§ **Task requirements**:
From the listing below, pull out the lines that hold "sequences".

[[ Records provided open ]]

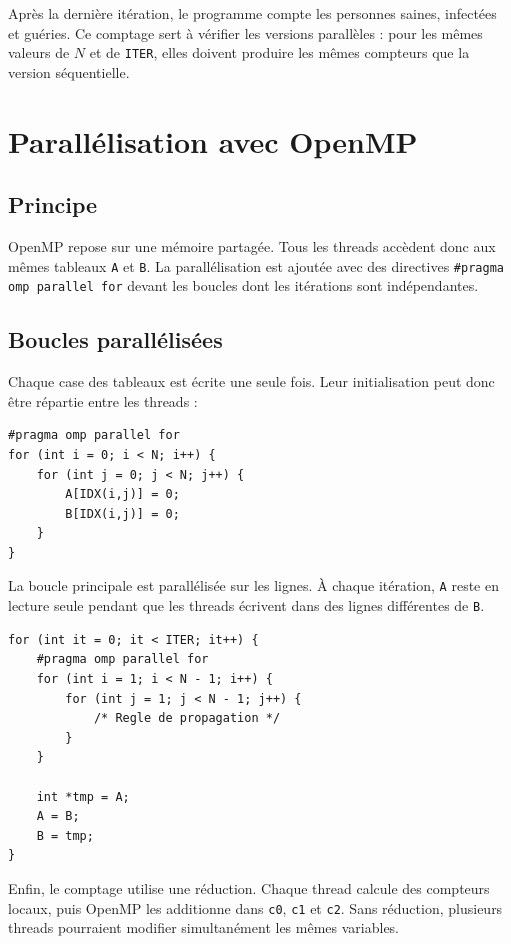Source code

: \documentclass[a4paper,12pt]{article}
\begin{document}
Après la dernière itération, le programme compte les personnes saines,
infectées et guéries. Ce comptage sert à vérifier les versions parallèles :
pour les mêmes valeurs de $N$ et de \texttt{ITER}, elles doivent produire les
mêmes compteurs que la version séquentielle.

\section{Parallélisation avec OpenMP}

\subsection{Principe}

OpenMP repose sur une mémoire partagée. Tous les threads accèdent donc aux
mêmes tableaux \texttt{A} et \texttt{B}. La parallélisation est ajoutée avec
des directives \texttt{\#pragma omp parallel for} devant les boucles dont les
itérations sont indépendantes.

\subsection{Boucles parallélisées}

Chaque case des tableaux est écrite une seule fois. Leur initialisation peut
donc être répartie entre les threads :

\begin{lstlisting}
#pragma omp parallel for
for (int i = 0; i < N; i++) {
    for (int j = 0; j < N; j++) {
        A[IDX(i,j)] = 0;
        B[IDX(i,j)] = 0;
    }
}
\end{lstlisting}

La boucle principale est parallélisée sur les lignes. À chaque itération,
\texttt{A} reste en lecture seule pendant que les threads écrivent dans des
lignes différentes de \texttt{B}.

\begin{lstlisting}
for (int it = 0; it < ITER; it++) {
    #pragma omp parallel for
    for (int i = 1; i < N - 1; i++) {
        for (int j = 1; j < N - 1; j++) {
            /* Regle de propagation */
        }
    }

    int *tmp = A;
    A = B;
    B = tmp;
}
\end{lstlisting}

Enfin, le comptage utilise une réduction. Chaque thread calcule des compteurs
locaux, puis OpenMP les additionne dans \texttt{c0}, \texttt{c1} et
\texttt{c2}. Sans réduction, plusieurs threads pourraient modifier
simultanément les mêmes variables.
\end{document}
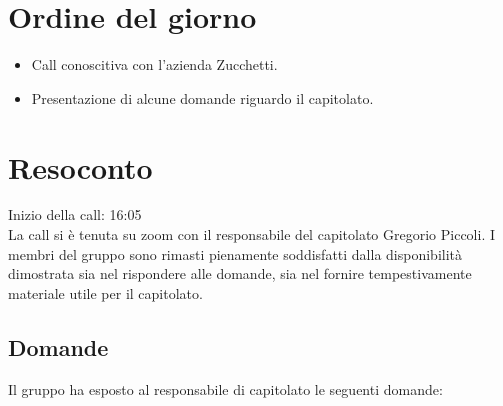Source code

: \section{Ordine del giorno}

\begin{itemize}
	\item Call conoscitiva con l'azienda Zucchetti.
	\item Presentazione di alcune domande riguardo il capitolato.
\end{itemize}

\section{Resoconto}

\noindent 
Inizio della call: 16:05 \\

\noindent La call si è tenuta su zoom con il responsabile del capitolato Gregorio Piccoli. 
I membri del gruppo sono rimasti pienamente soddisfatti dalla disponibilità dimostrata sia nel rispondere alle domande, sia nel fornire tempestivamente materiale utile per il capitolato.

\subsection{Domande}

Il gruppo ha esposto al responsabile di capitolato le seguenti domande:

[[ Records provided closed ]]
[[ Records provided open ]]

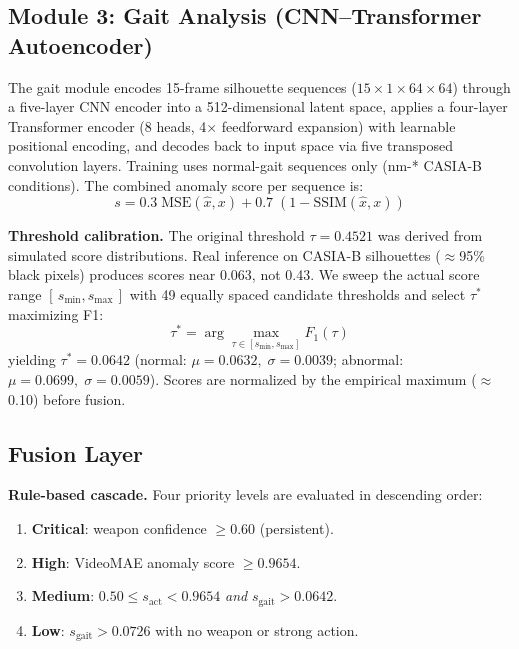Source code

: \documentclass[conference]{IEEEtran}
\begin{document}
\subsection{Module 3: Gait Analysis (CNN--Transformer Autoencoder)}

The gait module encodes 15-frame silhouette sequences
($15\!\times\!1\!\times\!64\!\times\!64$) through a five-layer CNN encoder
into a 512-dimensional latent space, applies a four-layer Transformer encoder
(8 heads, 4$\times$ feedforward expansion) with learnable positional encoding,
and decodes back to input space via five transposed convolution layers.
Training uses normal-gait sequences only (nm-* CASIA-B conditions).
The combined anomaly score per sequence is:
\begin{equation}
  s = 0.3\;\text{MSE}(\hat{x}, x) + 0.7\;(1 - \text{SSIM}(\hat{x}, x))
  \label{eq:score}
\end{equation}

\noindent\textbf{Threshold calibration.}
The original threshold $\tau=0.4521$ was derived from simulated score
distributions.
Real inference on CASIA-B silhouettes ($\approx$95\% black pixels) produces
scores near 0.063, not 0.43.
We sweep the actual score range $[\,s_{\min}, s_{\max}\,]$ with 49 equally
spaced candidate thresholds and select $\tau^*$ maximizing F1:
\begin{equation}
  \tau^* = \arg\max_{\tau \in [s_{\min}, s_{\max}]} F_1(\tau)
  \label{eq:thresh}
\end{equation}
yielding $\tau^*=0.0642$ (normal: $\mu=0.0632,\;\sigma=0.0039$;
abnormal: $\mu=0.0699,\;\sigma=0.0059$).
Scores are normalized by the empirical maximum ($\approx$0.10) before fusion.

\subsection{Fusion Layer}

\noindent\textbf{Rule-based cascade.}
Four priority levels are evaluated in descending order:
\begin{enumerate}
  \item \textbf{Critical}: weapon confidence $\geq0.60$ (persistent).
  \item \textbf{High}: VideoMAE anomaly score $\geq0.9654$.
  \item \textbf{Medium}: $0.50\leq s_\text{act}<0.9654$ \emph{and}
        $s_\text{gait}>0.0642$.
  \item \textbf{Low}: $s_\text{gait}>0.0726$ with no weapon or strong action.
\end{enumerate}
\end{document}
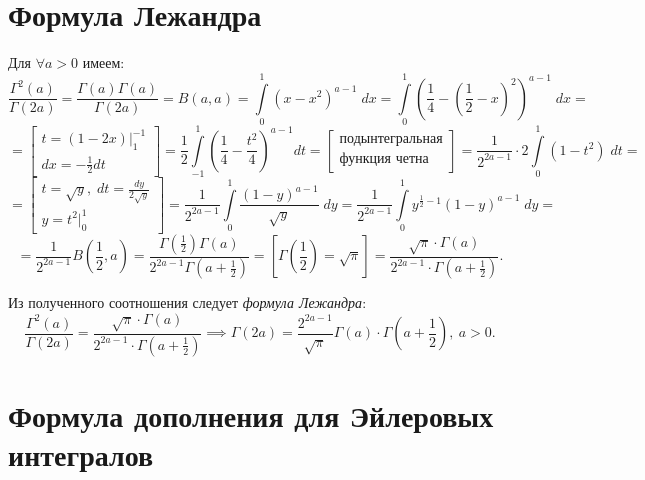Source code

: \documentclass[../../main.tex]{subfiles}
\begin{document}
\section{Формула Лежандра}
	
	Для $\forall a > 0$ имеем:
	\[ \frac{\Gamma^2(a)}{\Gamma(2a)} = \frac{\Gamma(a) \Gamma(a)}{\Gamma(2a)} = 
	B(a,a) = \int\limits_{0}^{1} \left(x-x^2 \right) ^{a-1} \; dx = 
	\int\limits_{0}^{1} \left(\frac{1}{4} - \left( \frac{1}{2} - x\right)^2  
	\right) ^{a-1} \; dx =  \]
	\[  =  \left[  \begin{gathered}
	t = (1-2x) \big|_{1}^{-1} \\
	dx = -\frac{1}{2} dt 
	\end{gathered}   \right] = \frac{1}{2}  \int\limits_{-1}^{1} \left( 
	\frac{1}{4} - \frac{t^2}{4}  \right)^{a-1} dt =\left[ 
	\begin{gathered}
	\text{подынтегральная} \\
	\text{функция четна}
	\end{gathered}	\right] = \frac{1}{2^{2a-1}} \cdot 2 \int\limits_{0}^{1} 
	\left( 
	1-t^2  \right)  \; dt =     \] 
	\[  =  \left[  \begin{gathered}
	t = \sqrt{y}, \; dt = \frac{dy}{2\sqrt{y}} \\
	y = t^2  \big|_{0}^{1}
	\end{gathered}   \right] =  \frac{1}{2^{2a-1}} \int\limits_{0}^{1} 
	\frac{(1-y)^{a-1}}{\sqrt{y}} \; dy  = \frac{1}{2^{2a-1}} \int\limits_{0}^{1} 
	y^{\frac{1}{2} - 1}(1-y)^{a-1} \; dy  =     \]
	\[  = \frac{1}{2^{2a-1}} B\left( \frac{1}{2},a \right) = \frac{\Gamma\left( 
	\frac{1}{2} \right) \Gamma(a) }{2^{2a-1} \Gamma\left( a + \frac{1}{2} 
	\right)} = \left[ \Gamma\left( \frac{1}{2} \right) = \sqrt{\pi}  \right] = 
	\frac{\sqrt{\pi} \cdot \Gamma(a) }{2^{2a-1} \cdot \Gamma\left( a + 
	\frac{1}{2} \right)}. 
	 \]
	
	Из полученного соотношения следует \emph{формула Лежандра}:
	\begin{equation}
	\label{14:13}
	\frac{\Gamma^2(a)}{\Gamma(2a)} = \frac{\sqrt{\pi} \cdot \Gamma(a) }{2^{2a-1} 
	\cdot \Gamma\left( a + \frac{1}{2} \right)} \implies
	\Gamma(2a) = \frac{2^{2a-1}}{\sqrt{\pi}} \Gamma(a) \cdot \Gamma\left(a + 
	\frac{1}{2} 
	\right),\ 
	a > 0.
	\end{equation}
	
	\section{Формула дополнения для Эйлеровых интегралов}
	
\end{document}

[[ Records provided closed ]]

§ **Task response**:
The gait module encodes 15-frame silhouette sequences
Training uses normal-gait sequences only (nm-* CASIA-B conditions).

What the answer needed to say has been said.